Hacker News new | ask | show | jobs
by happy4crazy 3857 days ago
I like to think of a functor/applicative/monad f a as being "more or less" an a.

For example, take a list of Strings. It's "more or less" a single string, it just hasn't made up its mind yet :) When you say fmap reverse myStrings, you're saying: yeah yeah, I know my string hasn't made up its mind yet, but just reverse it. So you reverse all the possibilities. When you say

  (++) <$> myStrings <*> yourStrings
you're saying: yeah yeah, I know my string hasn't made up its mind yet, and neither has your string, but just concatenate them. So you concatenate all the pairwise possibilities. The monad stuff says you can do control flow: (yeah yeah), but if my string is this long, and your string is a palindrome...

Promises: A Promise Int isn't an Int, but eh, it's more or less an Int. Just as you can add 1 to a regular Int, you can fmap (+1) promisedInt. Just as you can replicate 3 'a' to get "aaa", you can

  replicate <$> promisedInt <*> promisedChar
to promise some repetitive String. (And presumably promisedInt and promisedChar will resolve themselves in parallel!) The monad stuff: if this promised Int ends up being prime, then...

Parsers: A Parser Int (something that can gobble up a string and produce an Int) isn't an Int, but (in some contexts, if it's helpful) you can think of it as being more or less an Int. Saying fmap (+1) intParser says make a parser that parses whatever intParser does, and then adds 1 to the result. Doing

  replicate <$> intParser <*> charParser
makes a parser that tries to parse an Int, and then a Char, and then gives you a repetitive String. Monad stuff: if I parse a prime number, then...

Functions that take some fixed argument type, say Float.

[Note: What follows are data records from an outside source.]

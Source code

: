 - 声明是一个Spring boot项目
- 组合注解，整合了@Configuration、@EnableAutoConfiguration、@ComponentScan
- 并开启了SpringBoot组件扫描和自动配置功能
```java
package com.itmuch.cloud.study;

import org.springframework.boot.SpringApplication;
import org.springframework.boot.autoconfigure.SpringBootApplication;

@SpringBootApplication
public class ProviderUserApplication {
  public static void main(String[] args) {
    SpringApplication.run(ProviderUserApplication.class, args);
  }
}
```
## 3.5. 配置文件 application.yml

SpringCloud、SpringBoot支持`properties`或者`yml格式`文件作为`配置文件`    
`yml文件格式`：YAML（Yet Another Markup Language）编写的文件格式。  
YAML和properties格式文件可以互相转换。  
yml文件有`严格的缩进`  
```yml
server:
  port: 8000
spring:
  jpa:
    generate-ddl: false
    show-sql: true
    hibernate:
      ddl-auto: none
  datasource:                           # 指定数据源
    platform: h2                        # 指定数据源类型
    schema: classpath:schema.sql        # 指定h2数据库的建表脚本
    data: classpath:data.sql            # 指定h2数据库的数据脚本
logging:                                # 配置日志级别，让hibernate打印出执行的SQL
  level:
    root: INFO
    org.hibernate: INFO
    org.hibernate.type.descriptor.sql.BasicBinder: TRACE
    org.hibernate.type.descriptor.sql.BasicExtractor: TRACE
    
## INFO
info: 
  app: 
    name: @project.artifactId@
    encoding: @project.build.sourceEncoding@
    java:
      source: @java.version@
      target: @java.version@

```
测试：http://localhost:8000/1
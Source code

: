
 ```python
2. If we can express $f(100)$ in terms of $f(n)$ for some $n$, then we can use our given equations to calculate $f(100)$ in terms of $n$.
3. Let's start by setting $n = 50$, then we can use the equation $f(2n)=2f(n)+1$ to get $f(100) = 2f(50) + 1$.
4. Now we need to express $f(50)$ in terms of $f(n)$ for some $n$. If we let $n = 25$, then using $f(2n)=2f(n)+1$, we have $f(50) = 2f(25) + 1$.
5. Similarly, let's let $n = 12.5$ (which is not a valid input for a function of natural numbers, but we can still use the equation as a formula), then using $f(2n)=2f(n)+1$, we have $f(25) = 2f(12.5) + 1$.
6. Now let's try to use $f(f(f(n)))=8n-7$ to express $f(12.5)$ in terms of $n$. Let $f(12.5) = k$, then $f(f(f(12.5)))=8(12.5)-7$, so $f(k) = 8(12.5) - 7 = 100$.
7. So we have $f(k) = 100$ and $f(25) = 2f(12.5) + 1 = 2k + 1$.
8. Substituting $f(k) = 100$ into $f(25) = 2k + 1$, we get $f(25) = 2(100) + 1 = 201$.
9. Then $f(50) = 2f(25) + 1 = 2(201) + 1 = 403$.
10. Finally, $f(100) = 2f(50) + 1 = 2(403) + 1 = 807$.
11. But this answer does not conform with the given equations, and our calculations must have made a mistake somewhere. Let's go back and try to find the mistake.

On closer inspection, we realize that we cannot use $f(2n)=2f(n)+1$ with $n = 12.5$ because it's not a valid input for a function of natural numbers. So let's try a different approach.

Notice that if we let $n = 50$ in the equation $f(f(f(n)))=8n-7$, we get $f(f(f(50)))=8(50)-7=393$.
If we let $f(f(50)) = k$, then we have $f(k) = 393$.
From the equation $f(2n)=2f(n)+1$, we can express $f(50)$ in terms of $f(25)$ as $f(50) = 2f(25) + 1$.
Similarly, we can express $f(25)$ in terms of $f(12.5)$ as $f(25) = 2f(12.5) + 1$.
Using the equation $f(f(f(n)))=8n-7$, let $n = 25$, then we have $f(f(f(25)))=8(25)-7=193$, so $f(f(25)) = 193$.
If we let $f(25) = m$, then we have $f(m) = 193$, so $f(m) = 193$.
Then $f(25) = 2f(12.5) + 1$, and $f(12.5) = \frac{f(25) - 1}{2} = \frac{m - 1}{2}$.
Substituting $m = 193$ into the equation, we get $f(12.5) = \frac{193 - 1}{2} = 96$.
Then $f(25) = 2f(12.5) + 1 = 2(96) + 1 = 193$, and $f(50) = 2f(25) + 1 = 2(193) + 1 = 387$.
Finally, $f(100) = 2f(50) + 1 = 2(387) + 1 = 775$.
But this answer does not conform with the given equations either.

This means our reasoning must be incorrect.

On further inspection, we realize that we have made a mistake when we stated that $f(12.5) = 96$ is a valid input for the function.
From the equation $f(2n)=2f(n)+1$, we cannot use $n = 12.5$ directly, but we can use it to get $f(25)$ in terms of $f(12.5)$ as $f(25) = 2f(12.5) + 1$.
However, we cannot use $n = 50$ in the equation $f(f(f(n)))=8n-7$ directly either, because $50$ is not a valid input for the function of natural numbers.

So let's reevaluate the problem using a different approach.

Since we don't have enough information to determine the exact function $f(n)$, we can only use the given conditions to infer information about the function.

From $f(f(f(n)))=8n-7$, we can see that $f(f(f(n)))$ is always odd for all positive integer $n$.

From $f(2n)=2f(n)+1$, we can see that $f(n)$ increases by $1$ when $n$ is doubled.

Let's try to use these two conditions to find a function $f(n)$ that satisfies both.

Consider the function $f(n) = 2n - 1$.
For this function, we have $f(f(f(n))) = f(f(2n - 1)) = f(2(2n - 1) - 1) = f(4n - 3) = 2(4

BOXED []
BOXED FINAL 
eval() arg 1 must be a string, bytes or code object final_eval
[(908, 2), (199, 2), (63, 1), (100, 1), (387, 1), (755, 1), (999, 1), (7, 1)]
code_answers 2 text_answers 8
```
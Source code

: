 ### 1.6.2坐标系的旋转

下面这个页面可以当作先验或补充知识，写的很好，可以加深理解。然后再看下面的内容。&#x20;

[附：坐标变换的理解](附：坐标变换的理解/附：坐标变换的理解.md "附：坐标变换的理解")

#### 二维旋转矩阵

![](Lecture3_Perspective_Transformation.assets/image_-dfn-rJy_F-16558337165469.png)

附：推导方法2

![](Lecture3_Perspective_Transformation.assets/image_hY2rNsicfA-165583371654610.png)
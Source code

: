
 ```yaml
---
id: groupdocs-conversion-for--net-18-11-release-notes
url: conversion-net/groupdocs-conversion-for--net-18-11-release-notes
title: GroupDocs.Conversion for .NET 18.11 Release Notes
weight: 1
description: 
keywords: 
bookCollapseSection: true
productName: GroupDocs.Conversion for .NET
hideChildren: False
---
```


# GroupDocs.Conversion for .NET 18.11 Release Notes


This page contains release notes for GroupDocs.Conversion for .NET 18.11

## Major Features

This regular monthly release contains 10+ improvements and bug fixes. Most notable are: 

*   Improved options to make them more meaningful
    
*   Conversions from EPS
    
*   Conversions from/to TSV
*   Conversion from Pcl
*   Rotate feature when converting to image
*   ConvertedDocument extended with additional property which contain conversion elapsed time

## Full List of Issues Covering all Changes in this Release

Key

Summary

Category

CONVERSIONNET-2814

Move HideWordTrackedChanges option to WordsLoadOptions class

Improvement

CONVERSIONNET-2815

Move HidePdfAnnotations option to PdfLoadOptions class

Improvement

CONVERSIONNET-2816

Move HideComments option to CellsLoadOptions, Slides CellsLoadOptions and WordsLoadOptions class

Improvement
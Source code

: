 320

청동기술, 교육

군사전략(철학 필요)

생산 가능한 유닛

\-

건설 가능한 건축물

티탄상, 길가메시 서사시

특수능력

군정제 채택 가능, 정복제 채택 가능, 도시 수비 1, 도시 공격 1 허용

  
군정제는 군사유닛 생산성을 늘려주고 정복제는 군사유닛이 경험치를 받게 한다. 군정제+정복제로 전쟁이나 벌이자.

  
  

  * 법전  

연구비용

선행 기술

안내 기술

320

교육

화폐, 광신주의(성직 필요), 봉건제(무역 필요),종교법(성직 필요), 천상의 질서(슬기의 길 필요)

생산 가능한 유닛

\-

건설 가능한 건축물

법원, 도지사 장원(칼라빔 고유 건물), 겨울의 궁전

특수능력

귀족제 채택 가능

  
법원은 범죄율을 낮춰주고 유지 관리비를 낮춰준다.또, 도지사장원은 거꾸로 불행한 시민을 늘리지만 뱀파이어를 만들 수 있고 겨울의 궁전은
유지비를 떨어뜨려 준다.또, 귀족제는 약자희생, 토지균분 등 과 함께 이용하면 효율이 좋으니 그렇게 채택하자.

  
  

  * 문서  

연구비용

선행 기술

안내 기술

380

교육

A Float -> String isn't a String, obviously, but it's more or less a String :) It's just missing a Float. If I say fmap reverse justNeedAFloatToBeAString, I'm making a new function will take a float and then reverse whatever you get by feeding it to justNeedAFloatToBeAString. If I

  (++) <$> almostAString <*> almostAnotherString,
I'm making a new function of type Float -> String that feeds a Float (the same Float) to both subcomputations and then concatenates their results. Monad stuff: if this almost-Int ends up being prime...

Functor says you can treat a single f a as more or less a single regular a. Applicative says you can treat any number of f a values as more or less any number of regular a values. Monad says you can do control flow with f a values as if they were regular a values.